• Work to be completed:
Take the line containing "- Maintained existing functionality" and every line after it to the end of the data, and write them out exactly as they appear.

• Data shown:
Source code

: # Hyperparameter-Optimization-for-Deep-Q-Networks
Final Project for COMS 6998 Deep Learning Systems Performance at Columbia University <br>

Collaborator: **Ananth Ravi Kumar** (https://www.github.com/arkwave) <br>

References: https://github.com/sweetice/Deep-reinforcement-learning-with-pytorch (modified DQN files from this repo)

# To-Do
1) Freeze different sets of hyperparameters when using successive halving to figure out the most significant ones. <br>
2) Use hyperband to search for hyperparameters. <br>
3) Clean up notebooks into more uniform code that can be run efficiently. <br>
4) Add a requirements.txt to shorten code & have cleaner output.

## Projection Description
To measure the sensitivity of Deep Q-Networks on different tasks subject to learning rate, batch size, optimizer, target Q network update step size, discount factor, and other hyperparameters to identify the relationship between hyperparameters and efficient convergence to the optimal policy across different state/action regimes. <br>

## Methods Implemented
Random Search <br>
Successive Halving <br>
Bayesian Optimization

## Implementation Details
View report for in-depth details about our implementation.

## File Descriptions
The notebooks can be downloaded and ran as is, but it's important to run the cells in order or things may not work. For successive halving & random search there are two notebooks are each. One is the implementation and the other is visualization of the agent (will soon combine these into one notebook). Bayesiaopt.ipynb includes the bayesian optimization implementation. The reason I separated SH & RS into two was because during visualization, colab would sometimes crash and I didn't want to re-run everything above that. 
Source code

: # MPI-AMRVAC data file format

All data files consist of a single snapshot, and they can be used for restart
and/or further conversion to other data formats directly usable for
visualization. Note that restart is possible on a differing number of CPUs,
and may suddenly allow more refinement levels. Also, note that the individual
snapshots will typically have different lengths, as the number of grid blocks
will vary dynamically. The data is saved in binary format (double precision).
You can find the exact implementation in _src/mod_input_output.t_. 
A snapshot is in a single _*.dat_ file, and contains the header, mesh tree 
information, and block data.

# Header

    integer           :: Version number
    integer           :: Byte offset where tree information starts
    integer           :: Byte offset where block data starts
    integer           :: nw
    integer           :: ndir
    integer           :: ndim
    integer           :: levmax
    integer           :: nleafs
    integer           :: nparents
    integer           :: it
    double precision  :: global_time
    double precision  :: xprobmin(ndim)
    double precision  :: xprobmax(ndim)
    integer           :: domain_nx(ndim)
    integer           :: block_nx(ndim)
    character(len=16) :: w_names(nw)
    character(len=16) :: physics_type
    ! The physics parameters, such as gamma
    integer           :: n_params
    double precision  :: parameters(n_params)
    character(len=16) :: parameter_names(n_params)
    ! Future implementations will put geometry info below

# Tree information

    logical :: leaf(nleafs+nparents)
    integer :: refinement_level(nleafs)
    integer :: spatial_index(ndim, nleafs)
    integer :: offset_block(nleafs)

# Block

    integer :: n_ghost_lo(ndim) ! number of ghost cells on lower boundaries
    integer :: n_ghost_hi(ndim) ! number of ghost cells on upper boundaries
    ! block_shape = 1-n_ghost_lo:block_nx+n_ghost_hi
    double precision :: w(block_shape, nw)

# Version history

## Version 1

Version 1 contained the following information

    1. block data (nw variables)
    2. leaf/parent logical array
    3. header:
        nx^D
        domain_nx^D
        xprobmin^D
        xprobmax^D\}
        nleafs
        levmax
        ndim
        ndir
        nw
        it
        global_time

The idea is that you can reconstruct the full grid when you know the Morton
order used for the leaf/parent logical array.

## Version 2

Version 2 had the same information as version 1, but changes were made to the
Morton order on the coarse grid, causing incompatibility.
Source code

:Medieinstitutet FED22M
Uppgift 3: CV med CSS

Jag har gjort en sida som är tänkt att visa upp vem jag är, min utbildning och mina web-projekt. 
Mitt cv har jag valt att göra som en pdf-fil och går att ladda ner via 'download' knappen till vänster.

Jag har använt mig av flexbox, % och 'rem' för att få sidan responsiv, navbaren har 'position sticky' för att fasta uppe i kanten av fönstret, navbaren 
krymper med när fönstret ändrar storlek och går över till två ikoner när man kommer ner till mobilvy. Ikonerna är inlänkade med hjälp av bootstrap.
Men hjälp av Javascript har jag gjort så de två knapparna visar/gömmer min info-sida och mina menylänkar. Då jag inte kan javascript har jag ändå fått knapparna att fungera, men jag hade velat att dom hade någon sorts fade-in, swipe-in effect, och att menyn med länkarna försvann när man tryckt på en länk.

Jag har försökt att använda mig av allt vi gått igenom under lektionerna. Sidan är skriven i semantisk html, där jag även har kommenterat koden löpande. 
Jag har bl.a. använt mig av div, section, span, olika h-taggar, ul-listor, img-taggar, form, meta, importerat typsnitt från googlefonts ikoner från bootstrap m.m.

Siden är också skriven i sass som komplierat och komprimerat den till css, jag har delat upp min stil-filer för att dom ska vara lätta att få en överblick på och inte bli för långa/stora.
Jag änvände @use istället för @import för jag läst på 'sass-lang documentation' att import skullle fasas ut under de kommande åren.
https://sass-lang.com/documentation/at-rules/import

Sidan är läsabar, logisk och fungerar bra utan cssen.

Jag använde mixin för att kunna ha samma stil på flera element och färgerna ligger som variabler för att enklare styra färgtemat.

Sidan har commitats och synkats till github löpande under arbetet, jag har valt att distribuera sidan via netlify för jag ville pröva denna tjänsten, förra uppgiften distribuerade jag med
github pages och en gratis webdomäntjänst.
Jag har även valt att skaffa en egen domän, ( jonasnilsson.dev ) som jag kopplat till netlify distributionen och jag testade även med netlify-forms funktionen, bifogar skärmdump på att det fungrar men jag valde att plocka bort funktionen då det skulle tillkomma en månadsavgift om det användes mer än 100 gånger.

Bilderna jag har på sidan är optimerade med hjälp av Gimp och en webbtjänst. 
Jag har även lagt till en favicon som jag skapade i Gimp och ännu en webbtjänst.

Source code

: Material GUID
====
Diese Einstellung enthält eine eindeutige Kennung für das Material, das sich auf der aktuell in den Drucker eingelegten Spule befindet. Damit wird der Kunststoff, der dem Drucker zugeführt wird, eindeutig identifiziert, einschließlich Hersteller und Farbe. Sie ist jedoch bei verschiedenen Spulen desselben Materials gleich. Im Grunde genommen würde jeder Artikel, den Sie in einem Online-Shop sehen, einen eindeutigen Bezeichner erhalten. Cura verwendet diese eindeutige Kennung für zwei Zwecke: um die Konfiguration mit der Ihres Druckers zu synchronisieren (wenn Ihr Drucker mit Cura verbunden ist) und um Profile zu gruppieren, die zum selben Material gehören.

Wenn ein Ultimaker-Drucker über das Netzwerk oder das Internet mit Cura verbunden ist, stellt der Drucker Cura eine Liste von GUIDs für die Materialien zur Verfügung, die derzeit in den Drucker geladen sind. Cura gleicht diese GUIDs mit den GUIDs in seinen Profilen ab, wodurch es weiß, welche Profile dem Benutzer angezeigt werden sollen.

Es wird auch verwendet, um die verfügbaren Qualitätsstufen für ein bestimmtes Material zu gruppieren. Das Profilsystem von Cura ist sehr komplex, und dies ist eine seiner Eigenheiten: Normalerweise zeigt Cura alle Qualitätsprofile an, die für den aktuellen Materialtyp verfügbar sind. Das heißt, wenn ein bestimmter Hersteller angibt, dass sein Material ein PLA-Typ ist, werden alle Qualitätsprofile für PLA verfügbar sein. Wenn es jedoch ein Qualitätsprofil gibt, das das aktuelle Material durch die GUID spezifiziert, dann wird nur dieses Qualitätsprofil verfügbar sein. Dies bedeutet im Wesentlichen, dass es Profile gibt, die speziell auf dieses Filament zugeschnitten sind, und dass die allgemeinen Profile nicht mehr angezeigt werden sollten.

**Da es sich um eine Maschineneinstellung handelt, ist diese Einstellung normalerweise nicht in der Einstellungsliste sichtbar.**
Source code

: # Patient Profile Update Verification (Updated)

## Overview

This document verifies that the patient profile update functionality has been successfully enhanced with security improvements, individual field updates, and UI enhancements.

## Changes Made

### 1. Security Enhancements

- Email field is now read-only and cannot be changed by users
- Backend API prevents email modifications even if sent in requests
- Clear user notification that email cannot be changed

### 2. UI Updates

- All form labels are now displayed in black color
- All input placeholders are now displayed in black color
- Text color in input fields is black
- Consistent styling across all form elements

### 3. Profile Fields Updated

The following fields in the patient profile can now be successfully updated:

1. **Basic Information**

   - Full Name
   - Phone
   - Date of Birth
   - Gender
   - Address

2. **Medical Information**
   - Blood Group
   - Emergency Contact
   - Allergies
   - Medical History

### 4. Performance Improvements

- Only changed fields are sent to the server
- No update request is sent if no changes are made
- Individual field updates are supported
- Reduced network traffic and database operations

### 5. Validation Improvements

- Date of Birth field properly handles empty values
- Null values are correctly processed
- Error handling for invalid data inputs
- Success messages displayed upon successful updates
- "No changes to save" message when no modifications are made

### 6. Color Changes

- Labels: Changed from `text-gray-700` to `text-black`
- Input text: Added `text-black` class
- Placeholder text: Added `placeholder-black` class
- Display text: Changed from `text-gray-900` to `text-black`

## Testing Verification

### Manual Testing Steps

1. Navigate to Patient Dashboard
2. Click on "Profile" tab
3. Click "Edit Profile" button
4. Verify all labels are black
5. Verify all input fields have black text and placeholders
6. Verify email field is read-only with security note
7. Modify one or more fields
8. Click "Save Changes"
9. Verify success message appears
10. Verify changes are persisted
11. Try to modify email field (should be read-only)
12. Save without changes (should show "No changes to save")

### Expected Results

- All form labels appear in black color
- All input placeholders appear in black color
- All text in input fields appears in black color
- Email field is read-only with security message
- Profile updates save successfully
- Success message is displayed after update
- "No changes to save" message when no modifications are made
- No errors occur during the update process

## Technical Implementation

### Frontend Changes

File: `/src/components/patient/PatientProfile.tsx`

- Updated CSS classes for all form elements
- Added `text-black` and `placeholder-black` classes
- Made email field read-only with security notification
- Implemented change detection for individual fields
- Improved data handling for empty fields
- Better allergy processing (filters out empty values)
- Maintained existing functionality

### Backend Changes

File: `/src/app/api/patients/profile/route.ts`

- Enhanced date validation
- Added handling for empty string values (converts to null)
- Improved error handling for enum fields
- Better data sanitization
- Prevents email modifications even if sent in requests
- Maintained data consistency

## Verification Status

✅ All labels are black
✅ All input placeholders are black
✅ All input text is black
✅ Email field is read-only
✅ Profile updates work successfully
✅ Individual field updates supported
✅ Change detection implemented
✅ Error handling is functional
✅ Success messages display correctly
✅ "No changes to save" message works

• Exercise answer:
- Maintained existing functionality

### Backend Changes

File: `/src/app/api/patients/profile/route.ts`

- Enhanced date validation
- Added handling for empty string values (converts to null)
- Improved error handling for enum fields
- Better data sanitization
- Prevents email modifications even if sent in requests
- Maintained data consistency

## Verification Status

✅ All labels are black
✅ All input placeholders are black
✅ All input text is black
✅ Email field is read-only
✅ Profile updates work successfully
✅ Individual field updates supported
✅ Change detection implemented
✅ Error handling is functional
✅ Success messages display correctly
✅ "No changes to save" message works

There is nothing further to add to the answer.